● **WHAT IS BEING ASKED**
These entries are to be retyped in full, word for word.
Segment Start: RECORDED INFORMATION
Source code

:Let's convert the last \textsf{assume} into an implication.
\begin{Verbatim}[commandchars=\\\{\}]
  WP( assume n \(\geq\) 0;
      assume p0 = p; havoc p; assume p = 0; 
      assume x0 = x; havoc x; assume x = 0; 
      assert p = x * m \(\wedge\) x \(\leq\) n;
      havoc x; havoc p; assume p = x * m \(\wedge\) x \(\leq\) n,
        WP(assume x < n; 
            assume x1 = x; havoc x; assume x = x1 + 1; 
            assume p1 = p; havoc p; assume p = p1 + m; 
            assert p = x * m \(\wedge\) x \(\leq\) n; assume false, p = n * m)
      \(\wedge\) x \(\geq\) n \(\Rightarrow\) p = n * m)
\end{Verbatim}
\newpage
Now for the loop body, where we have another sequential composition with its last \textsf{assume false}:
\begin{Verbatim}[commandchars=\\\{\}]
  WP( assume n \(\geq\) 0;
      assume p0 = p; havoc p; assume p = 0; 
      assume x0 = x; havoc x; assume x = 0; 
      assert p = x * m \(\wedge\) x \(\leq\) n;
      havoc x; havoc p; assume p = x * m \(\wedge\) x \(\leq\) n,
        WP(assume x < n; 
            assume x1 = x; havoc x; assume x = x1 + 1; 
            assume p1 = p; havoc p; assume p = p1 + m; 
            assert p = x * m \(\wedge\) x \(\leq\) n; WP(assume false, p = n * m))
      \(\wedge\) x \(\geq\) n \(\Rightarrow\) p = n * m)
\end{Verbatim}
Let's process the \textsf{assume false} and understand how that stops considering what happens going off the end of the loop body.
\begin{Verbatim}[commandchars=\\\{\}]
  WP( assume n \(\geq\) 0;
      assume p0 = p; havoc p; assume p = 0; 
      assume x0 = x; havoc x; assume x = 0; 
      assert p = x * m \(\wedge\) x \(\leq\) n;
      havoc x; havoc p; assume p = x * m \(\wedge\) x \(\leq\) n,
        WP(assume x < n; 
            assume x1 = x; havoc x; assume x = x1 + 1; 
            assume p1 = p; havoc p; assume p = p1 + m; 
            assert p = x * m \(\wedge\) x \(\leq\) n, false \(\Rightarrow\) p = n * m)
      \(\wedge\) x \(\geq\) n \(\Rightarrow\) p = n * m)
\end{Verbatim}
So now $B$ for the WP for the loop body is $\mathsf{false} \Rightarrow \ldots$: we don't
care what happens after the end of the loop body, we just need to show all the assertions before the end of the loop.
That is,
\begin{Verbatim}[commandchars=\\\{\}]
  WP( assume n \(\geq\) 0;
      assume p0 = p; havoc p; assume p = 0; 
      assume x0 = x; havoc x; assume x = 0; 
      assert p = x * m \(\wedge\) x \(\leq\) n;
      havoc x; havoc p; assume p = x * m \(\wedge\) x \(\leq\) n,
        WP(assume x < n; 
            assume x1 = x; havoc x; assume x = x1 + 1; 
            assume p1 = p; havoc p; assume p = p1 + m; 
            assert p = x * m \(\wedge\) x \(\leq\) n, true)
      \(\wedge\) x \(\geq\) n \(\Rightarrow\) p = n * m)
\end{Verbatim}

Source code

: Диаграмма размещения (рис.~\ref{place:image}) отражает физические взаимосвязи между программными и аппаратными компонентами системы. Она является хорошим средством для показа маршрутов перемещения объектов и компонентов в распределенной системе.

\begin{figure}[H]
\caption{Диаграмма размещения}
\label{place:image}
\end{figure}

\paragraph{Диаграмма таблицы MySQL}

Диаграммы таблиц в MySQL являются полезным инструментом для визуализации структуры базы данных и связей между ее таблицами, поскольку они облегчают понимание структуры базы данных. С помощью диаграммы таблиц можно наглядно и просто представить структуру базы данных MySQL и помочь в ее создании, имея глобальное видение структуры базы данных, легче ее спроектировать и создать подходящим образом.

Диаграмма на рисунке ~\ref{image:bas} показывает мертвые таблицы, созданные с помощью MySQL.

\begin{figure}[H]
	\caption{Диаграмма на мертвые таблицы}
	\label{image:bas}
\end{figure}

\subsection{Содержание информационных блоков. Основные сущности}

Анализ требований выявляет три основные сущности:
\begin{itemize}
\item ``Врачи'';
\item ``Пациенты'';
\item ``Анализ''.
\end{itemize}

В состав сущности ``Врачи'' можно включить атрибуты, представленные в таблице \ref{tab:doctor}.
Segment End: RECORDED INFORMATION
● **EXERCISE RESPONSE**
Source code

:Let's convert the last \textsf{assume} into an implication.
\begin{Verbatim}[commandchars=\\\{\}]
  WP( assume n \(\geq\) 0;
      assume p0 = p; havoc p; assume p = 0; 
      assume x0 = x; havoc x; assume x = 0; 
      assert p = x * m \(\wedge\) x \(\leq\) n;
      havoc x; havoc p; assume p = x * m \(\wedge\) x \(\leq\) n,
        WP(assume x < n; 
            assume x1 = x; havoc x; assume x = x1 + 1; 
            assume p1 = p; havoc p; assume p = p1 + m; 
            assert p = x * m \(\wedge\) x \(\leq\) n; assume false, p = n * m)
      \(\wedge\) x \(\geq\) n \(\Rightarrow\) p = n * m)
\end{Verbatim}
\newpage
Now for the loop body, where we have another sequential composition with its last \textsf{assume false}:
\begin{Verbatim}[commandchars=\\\{\}]
  WP( assume n \(\geq\) 0;
      assume p0 = p; havoc p; assume p = 0; 
      assume x0 = x; havoc x; assume x = 0; 
      assert p = x * m \(\wedge\) x \(\leq\) n;
      havoc x; havoc p; assume p = x * m \(\wedge\) x \(\leq\) n,
        WP(assume x < n; 
            assume x1 = x; havoc x; assume x = x1 + 1; 
            assume p1 = p; havoc p; assume p = p1 + m; 
            assert p = x * m \(\wedge\) x \(\leq\) n; WP(assume false, p = n * m))
      \(\wedge\) x \(\geq\) n \(\Rightarrow\) p = n * m)
\end{Verbatim}
Let's process the \textsf{assume false} and understand how that stops considering what happens going off the end of the loop body.
\begin{Verbatim}[commandchars=\\\{\}]
  WP( assume n \(\geq\) 0;
      assume p0 = p; havoc p; assume p = 0; 
      assume x0 = x; havoc x; assume x = 0; 
      assert p = x * m \(\wedge\) x \(\leq\) n;
      havoc x; havoc p; assume p = x * m \(\wedge\) x \(\leq\) n,
        WP(assume x < n; 
            assume x1 = x; havoc x; assume x = x1 + 1; 
            assume p1 = p; havoc p; assume p = p1 + m; 
            assert p = x * m \(\wedge\) x \(\leq\) n, false \(\Rightarrow\) p = n * m)
      \(\wedge\) x \(\geq\) n \(\Rightarrow\) p = n * m)
\end{Verbatim}
So now $B$ for the WP for the loop body is $\mathsf{false} \Rightarrow \ldots$: we don't
care what happens after the end of the loop body, we just need to show all the assertions before the end of the loop.
That is,
\begin{Verbatim}[commandchars=\\\{\}]
  WP( assume n \(\geq\) 0;
      assume p0 = p; havoc p; assume p = 0; 
      assume x0 = x; havoc x; assume x = 0; 
      assert p = x * m \(\wedge\) x \(\leq\) n;
      havoc x; havoc p; assume p = x * m \(\wedge\) x \(\leq\) n,
        WP(assume x < n; 
            assume x1 = x; havoc x; assume x = x1 + 1; 
            assume p1 = p; havoc p; assume p = p1 + m; 
            assert p = x * m \(\wedge\) x \(\leq\) n, true)
      \(\wedge\) x \(\geq\) n \(\Rightarrow\) p = n * m)
\end{Verbatim}

Source code

: Диаграмма размещения (рис.~\ref{place:image}) отражает физические взаимосвязи между программными и аппаратными компонентами системы. Она является хорошим средством для показа маршрутов перемещения объектов и компонентов в распределенной системе.

\begin{figure}[H]
\caption{Диаграмма размещения}
\label{place:image}
\end{figure}

\paragraph{Диаграмма таблицы MySQL}

Диаграммы таблиц в MySQL являются полезным инструментом для визуализации структуры базы данных и связей между ее таблицами, поскольку они облегчают понимание структуры базы данных. С помощью диаграммы таблиц можно наглядно и просто представить структуру базы данных MySQL и помочь в ее создании, имея глобальное видение структуры базы данных, легче ее спроектировать и создать подходящим образом.

Диаграмма на рисунке ~\ref{image:bas} показывает мертвые таблицы, созданные с помощью MySQL.

\begin{figure}[H]
	\caption{Диаграмма на мертвые таблицы}
	\label{image:bas}
\end{figure}

\subsection{Содержание информационных блоков. Основные сущности}

Анализ требований выявляет три основные сущности:
\begin{itemize}
\item ``Врачи'';
\item ``Пациенты'';
\item ``Анализ''.
\end{itemize}

В состав сущности ``Врачи'' можно включить атрибуты, представленные в таблице \ref{tab:doctor}.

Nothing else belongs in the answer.